Hawkeye Sports News recently caught up with former Hawkeye Chris Kingsbury to ask him about his experiences as a Hawkeye and also to get his opinion on the future of Iowa Basketball. Here is a copy of the complete transcript from our interview with the legendary Chris Kingsbury:
Hawkeye Sports News: What is the favorite memory you have from your playing days with Iowa?
Chris Kingsbury: The first thing I remember is my mother making it to every game I played from the time I was little all the way through college. If you think about the Midwest and winter, and then all the places we played it is pretty amazing. I also remember the relationships that I made and the fun I had at Iowa. We made a pretty good run the second half of the Big 10 season during the 94-95 season when we went 6-3 after starting conference play 3-6. I remember Iowa giving me the opportunity to play against great players and go head-to-head with guys like Jalen Rose, Michael Finley, Vashon Leonard, Sean Respert, and Ray Allen. The fan support was always great and it was a time of my life I will always remember.
HSN: How did your experiences at Iowa help prepare you for life after college and eventually life after basketball?

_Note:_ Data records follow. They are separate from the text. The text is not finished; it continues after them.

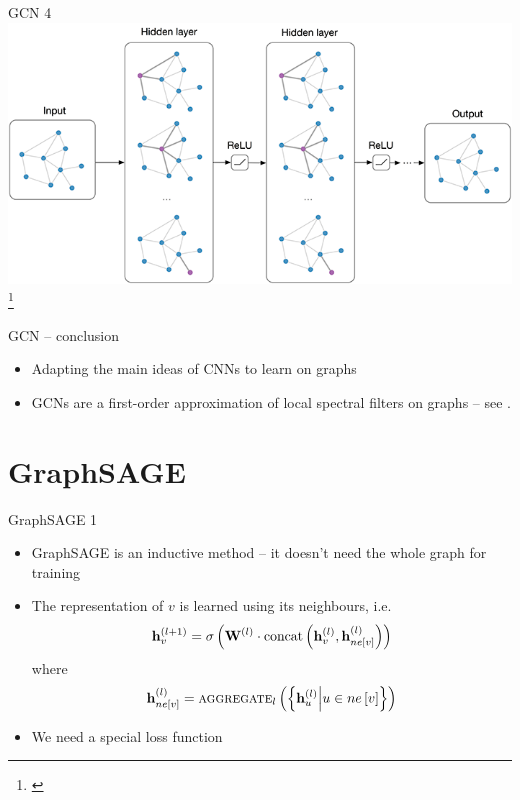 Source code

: \documentclass[10pt]{beamer}
\newcommand{\mathvec}{\ensuremath{\mathbf}}
\newcommand{\mathmat}{\ensuremath{\mathbf}}
\begin{document}
\begin{frame}{GCN 4}
	\centering
	\includegraphics[width=0.8\pagewidth]{images/GCN.png}\footnote{\cite{kipf_how_2016}}
\end{frame}

\begin{frame}{GCN -- conclusion}
	\begin{itemize}
		\item Adapting the main ideas of CNNs to learn on graphs
		\item GCNs are a first-order approximation of local spectral filters on graphs -- see \cite{kipf_semi-supervised_2017}.
	\end{itemize}
\end{frame}

\section{GraphSAGE}

\begin{frame}{GraphSAGE 1}
	\begin{itemize}
		\item GraphSAGE is an inductive method -- it doesn't need the whole graph for training
		\item The representation of \( v \) is learned using its neighbours, i.e.
			\[ \mathvec{h}_v^{(l + 1)} = \sigma \left( \mathmat{W}^{(l)} \cdot \mathrm{concat} \left( \mathvec{h}_v^{(l)}, \mathvec{h}_{ne \left[ v \right]}^{(l)} \right) \right) \]
			where
			\[ \mathvec{h}_{ne \left[ v \right]}^{(l)} = \textsc{aggregate}_l \left( \left\{ \mathvec{h}_u^{(l)} \middle| u \in ne \left[ v \right] \right\} \right) \]
		\item We need a special loss function
	\end{itemize}
\end{frame}
\end{document}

CK: I think sports in general teach a lot about discipline and hard work. I made mistakes in college like most kids do, and there were consequences, and I learned from those mistakes. Being in the spotlight certainly has it's advantages and it's disadvantages, but I wouldn't trade my college basketball experience for anything.

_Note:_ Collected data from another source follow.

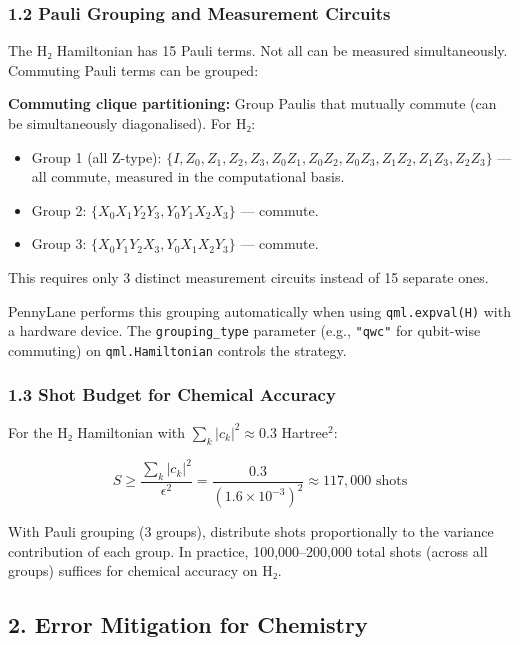 \documentclass[
  11pt,
]{report}
\providecommand{\tightlist}{%
  \setlength{\itemsep}{0pt}\setlength{\parskip}{0pt}}
\begin{document}
\subsubsection{1.2 Pauli Grouping and Measurement
Circuits}\label{pauli-grouping-and-measurement-circuits}

The H₂ Hamiltonian has 15 Pauli terms. Not all can be measured
simultaneously. Commuting Pauli terms can be grouped:

\textbf{Commuting clique partitioning:} Group Paulis that mutually
commute (can be simultaneously diagonalised). For H₂:

\begin{itemize}
\tightlist
\item
  Group 1 (all Z-type):
  \(\{I, Z_0, Z_1, Z_2, Z_3, Z_0Z_1, Z_0Z_2, Z_0Z_3, Z_1Z_2, Z_1Z_3, Z_2Z_3\}\)
  --- all commute, measured in the computational basis.
\item
  Group 2: \(\{X_0X_1Y_2Y_3, Y_0Y_1X_2X_3\}\) --- commute.
\item
  Group 3: \(\{X_0Y_1Y_2X_3, Y_0X_1X_2Y_3\}\) --- commute.
\end{itemize}

This requires only 3 distinct measurement circuits instead of 15
separate ones.

PennyLane performs this grouping automatically when using
\texttt{qml.expval(H)} with a hardware device. The
\texttt{grouping\_type} parameter (e.g., \texttt{"qwc"} for qubit-wise
commuting) on \texttt{qml.Hamiltonian} controls the strategy.

\subsubsection{1.3 Shot Budget for Chemical
Accuracy}\label{shot-budget-for-chemical-accuracy}

For the H₂ Hamiltonian with \(\sum_k |c_k|^2 \approx 0.3\)
Hartree\(^2\):

\[S \geq \frac{\sum_k |c_k|^2}{\epsilon^2} = \frac{0.3}{(1.6 \times 10^{-3})^2} \approx 117{,}000 \text{ shots}\]

With Pauli grouping (3 groups), distribute shots proportionally to the
variance contribution of each group. In practice, 100,000--200,000 total
shots (across all groups) suffices for chemical accuracy on H₂.

\subsection{2. Error Mitigation for
Chemistry}\label{error-mitigation-for-chemistry}
\end{document}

HSN: Where are you currently residing and what is your current occupation?
CK: I live in Ponca, Nebraska, with 3 great children, Logan 9 in April, Carter 7 in May, and Ashlyn 3 in March. I am Vice President of Investments and Operations at Bank of Dixon County. I have been here almost 7-years and plan to stay here a long time.
HSN: How closely do you still follow the Hawkeyes and what are your feelings of the team's future?
CK: I follow the Hawks and catch as many games as I can. It appears that the program is heading in the right direction, and I have heard nothing but positives regarding the new coaching staff. Basketball is tough in that the media, and often the fans, don't want to give the coach a chance to get 'his guys' in the program. In football you always hear that they need to recruit their guys for their system, but in basketball I think we want coaches to adapt everything and win with whatever they have. It is not reasonable and I think the program is doing what is necessary to get back to the top of the Big 10.